Exercise details — Print nothing but the lines below starting at the line that holds "### Verifying Fractionalization" and ending at the line that holds "## Design Decisions", including both, each exactly as written.

────────────────────

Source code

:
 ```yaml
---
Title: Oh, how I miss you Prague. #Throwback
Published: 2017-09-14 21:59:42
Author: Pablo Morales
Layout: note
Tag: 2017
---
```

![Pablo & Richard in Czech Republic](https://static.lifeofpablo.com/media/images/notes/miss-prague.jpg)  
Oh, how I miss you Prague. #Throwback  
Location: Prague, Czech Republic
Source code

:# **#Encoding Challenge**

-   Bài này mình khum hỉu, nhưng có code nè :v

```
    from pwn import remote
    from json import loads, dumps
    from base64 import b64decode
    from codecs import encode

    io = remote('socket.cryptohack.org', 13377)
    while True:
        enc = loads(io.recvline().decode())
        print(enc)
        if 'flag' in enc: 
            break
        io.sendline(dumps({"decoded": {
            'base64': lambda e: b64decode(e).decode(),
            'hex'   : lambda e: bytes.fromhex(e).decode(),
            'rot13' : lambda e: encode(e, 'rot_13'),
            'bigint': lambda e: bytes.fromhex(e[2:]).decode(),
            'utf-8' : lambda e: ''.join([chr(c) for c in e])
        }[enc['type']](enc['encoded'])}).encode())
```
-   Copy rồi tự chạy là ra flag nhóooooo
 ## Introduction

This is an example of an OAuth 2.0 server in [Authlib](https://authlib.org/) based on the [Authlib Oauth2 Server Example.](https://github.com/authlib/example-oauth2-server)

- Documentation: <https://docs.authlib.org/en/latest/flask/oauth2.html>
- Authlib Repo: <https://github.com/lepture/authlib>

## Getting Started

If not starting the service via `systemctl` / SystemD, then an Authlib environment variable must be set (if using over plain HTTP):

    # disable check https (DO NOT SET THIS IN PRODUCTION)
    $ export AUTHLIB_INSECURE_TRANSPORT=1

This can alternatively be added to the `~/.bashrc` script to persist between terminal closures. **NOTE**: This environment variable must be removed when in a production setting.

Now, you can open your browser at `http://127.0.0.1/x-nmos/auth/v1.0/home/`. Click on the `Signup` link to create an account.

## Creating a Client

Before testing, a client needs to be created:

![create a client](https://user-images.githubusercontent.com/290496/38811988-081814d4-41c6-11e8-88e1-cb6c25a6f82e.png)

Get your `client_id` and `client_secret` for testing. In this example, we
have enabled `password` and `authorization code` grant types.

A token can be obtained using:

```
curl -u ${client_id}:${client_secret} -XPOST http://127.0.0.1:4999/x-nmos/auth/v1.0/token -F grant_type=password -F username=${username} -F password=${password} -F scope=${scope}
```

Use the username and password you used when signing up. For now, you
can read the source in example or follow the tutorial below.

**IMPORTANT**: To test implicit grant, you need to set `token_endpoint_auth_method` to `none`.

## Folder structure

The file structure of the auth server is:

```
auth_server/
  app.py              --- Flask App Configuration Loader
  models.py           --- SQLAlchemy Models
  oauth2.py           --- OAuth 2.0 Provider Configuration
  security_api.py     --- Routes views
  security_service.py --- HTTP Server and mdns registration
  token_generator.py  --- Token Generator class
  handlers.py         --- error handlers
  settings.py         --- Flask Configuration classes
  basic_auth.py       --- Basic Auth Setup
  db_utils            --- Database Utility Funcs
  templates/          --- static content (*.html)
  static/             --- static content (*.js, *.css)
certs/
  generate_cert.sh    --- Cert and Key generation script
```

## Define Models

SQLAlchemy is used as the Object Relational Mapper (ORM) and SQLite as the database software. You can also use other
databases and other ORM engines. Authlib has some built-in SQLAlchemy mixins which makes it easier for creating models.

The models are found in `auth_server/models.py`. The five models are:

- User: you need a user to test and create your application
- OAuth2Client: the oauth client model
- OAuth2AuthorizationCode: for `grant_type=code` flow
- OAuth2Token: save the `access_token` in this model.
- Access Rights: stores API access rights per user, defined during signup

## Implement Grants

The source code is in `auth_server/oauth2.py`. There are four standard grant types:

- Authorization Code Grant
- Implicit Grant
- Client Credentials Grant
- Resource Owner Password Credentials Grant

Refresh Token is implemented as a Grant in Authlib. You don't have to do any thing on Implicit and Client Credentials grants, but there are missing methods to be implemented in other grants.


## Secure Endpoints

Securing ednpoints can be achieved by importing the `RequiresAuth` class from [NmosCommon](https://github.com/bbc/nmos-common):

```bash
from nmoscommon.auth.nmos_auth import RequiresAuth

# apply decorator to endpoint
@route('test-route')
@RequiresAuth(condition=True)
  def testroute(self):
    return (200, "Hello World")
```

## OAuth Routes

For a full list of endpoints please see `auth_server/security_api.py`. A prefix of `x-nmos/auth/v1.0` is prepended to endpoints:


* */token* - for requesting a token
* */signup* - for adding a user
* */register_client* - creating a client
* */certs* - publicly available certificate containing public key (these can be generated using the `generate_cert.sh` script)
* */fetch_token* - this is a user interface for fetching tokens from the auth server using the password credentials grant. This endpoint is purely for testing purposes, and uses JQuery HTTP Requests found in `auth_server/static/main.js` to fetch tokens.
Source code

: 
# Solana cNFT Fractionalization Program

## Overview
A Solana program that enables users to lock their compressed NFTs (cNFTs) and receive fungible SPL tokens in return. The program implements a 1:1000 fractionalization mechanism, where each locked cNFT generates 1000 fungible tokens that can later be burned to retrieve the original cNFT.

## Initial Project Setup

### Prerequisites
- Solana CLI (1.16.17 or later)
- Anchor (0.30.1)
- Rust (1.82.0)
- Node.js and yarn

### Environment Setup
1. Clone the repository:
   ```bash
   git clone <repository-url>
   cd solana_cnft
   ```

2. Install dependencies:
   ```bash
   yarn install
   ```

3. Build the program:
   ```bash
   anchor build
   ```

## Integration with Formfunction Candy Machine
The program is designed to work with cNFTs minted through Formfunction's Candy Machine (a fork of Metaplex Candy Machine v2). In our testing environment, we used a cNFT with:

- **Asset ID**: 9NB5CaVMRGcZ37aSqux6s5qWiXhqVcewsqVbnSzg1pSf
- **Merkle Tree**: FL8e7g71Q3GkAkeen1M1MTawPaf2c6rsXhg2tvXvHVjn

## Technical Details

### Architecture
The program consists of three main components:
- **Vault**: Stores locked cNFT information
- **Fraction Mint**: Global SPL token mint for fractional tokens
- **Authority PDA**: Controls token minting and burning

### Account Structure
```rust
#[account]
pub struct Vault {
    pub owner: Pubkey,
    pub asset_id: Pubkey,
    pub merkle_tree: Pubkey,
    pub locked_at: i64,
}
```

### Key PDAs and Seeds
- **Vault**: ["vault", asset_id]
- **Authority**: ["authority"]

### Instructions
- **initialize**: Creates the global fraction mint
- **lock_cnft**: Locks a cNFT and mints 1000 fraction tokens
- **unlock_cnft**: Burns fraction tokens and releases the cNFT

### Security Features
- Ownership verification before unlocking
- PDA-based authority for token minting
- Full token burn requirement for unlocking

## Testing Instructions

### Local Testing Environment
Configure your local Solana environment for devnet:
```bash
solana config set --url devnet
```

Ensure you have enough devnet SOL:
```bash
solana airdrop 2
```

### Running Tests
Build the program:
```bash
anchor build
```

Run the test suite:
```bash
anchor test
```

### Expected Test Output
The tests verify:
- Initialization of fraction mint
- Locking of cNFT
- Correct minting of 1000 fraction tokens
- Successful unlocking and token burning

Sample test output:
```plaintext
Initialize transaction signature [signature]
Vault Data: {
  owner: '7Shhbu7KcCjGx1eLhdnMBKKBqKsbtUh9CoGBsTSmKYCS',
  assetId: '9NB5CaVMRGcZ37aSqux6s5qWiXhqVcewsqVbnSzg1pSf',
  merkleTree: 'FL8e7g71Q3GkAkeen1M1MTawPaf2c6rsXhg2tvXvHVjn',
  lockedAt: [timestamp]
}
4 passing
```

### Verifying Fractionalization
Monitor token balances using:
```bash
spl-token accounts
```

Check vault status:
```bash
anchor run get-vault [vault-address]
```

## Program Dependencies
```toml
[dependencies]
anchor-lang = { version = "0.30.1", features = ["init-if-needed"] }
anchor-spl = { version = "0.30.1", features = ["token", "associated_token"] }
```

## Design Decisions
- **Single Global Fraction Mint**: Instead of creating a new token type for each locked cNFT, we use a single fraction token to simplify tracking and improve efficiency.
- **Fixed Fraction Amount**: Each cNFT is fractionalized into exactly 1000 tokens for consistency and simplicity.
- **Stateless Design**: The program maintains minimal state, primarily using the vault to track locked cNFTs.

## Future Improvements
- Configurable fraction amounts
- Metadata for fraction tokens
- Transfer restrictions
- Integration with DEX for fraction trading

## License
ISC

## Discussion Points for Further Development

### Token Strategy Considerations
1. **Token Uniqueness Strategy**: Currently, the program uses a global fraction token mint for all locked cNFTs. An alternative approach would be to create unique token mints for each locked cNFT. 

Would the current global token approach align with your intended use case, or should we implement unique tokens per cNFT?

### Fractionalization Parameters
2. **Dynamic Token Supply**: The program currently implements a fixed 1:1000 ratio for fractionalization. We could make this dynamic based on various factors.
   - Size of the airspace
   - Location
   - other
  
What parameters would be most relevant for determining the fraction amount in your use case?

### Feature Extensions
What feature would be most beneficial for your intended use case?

────────────────────

Your response —
### Verifying Fractionalization
Monitor token balances using:
```bash
spl-token accounts
```

Check vault status:
```bash
anchor run get-vault [vault-address]
```

## Program Dependencies
```toml
[dependencies]
anchor-lang = { version = "0.30.1", features = ["init-if-needed"] }
anchor-spl = { version = "0.30.1", features = ["token", "associated_token"] }
```

## Design Decisions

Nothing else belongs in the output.